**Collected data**

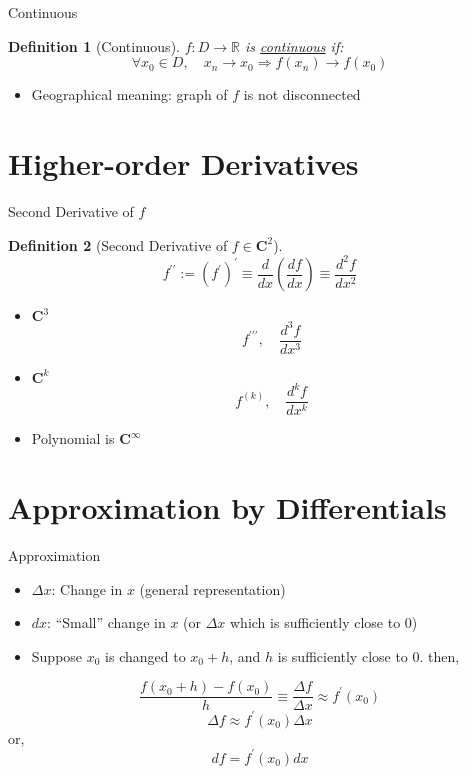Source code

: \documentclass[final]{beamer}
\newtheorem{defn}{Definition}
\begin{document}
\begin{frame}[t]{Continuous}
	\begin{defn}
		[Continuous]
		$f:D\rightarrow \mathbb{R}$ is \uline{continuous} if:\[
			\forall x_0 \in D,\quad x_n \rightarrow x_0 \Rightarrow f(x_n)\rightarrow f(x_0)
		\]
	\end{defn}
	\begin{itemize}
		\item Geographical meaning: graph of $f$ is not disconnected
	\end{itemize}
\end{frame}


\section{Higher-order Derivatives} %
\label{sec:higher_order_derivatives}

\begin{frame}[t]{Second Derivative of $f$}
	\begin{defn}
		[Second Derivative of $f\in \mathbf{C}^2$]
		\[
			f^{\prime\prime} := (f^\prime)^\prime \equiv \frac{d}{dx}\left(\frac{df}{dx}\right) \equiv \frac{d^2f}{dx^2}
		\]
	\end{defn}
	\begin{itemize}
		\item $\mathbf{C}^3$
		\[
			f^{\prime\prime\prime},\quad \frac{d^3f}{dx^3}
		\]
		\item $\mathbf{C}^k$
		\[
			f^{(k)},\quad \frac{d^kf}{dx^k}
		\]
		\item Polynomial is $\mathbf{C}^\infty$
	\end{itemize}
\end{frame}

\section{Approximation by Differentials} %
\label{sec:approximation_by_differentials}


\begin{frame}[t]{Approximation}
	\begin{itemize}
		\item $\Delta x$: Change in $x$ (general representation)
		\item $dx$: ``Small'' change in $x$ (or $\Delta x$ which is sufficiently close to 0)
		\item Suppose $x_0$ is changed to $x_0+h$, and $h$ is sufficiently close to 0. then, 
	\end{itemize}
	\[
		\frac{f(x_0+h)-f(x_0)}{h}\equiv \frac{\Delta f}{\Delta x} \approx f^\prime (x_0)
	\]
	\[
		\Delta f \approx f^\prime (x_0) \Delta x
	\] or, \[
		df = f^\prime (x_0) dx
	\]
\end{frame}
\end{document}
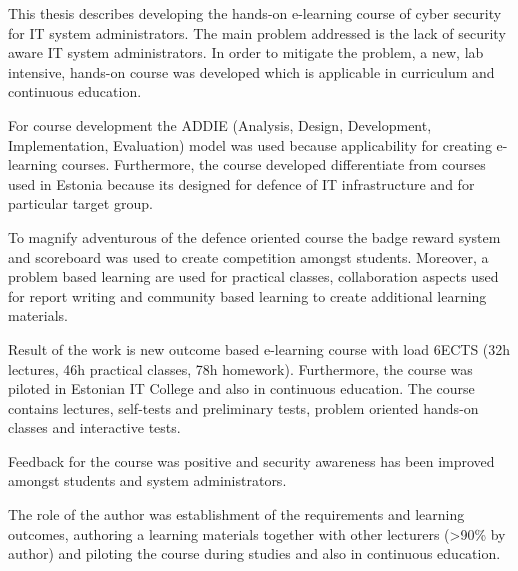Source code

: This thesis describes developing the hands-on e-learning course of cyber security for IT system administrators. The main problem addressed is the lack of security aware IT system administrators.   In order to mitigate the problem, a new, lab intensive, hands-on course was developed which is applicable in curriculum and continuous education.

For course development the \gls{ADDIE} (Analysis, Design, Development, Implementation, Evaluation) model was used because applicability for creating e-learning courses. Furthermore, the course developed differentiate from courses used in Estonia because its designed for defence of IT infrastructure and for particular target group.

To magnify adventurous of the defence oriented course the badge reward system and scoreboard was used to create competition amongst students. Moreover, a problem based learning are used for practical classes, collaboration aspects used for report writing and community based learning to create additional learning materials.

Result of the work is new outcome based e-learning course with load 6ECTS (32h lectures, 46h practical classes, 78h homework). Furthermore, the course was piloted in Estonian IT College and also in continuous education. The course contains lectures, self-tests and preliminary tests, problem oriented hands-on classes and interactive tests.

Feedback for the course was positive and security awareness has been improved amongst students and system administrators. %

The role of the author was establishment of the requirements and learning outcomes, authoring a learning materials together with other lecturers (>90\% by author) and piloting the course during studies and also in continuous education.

--

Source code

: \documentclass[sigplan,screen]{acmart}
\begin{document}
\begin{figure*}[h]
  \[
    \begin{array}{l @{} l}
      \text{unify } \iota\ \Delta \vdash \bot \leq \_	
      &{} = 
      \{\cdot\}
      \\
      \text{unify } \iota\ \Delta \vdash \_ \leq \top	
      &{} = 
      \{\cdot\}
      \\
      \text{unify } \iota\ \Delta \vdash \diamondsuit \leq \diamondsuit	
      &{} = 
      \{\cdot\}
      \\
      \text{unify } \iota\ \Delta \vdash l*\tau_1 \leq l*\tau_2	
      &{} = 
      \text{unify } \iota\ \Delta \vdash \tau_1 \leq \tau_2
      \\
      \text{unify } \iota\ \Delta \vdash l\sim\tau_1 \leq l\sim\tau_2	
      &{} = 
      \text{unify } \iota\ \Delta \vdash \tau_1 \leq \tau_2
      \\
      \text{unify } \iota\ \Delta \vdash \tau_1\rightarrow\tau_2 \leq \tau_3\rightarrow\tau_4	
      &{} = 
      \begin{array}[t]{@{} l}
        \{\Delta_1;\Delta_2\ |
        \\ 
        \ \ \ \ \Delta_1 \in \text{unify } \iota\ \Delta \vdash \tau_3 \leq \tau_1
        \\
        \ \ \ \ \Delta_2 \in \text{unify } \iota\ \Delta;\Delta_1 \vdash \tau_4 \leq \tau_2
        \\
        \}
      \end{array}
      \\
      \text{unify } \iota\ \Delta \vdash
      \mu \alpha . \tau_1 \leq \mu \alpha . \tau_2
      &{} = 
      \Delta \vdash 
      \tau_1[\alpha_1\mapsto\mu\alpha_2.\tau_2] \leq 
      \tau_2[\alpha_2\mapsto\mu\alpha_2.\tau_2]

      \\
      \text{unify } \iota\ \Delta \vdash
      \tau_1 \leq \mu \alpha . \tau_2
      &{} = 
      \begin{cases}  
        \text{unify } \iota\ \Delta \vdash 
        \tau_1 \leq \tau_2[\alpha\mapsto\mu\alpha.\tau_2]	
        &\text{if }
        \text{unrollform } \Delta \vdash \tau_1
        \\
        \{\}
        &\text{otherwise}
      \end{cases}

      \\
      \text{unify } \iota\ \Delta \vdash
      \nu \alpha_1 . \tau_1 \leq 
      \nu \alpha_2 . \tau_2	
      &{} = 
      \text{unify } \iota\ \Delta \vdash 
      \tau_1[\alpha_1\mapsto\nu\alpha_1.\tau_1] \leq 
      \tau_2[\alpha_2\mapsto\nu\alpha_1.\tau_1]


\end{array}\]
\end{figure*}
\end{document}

**TASK STATEMENT**
Search the entries for the word "rightarrow" and copy every line that has it.

**SOLUTION FOR THIS PROBLEM**
		$f:D\rightarrow \mathbb{R}$ is \uline{continuous} if:\[
			\forall x_0 \in D,\quad x_n \rightarrow x_0 \Rightarrow f(x_n)\rightarrow f(x_0)
      \text{unify } \iota\ \Delta \vdash \tau_1\rightarrow\tau_2 \leq \tau_3\rightarrow\tau_4	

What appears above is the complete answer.